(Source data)

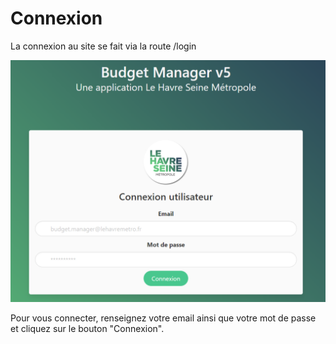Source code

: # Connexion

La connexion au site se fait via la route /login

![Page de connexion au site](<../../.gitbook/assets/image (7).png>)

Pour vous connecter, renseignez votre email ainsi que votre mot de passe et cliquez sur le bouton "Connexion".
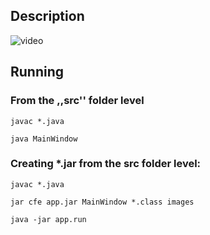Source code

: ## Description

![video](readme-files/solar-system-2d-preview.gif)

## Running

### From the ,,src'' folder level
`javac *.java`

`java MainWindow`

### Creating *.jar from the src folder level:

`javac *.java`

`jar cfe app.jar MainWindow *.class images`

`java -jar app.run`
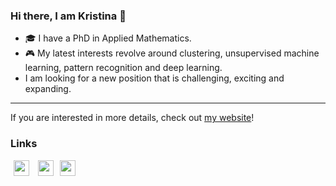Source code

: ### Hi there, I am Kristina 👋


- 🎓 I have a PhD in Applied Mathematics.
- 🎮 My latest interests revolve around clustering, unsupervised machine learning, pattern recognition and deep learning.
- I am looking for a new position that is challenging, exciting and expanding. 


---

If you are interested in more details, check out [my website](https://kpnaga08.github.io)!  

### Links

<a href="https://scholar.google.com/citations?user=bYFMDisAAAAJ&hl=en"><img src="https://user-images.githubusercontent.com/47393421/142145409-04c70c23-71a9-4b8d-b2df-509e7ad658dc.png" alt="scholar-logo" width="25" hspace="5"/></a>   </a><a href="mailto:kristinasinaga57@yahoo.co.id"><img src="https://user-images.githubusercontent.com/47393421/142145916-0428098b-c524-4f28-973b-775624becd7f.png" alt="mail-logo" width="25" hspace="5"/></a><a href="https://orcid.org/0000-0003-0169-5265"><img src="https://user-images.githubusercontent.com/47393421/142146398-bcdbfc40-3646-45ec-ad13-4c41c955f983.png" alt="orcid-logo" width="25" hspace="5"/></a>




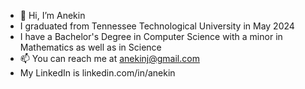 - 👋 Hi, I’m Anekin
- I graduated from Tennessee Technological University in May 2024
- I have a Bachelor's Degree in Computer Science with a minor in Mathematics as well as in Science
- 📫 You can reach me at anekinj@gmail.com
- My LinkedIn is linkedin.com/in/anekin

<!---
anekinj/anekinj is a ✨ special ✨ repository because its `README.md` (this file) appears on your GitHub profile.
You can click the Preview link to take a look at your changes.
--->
...
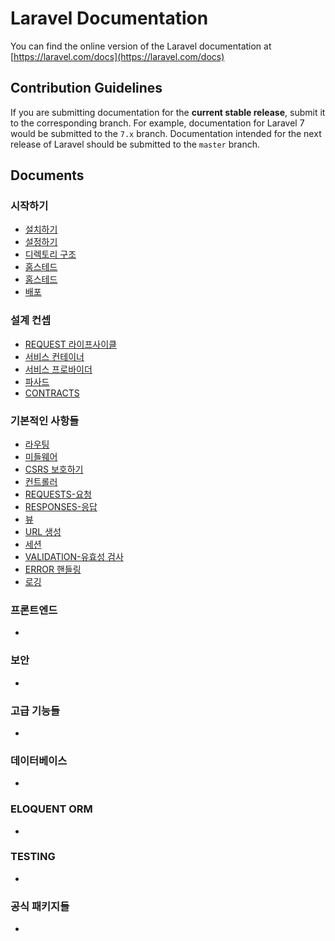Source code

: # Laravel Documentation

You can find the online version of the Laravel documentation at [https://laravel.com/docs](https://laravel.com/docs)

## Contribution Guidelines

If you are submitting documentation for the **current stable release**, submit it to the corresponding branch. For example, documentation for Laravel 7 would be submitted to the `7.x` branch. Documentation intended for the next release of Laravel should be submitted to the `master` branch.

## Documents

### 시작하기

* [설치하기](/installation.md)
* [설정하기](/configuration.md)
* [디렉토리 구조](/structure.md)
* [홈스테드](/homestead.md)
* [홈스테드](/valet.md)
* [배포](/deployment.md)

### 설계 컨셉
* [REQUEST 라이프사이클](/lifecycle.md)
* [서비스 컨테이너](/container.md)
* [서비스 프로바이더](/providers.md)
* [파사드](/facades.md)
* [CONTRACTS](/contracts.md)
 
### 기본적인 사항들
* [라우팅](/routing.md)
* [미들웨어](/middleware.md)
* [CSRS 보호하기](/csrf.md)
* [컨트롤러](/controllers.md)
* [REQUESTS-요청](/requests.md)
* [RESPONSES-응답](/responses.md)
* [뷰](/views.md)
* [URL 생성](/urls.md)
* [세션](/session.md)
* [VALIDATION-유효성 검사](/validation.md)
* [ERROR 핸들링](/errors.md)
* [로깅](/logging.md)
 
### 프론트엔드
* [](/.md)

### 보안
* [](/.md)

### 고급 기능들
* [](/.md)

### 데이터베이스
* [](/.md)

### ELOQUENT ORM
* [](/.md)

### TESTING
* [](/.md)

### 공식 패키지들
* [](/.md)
--
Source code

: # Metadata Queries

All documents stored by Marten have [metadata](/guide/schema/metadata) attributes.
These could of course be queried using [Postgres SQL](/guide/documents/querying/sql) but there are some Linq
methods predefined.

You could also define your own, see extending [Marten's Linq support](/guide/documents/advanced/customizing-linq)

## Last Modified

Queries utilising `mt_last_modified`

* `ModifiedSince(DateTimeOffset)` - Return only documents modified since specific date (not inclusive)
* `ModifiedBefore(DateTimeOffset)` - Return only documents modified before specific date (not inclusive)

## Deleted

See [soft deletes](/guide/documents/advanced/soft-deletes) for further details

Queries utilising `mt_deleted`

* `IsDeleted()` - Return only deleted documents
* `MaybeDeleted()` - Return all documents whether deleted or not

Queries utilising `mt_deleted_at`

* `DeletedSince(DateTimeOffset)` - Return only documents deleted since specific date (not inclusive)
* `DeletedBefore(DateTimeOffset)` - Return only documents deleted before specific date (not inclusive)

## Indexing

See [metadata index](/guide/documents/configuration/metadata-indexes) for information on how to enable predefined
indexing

Work instructions »
Across the entries above, find each line with the word "there" and please copy it out.

Task output »
: ### Hi there, I am Kristina 👋
These could of course be queried using [Postgres SQL](/guide/documents/querying/sql) but there are some Linq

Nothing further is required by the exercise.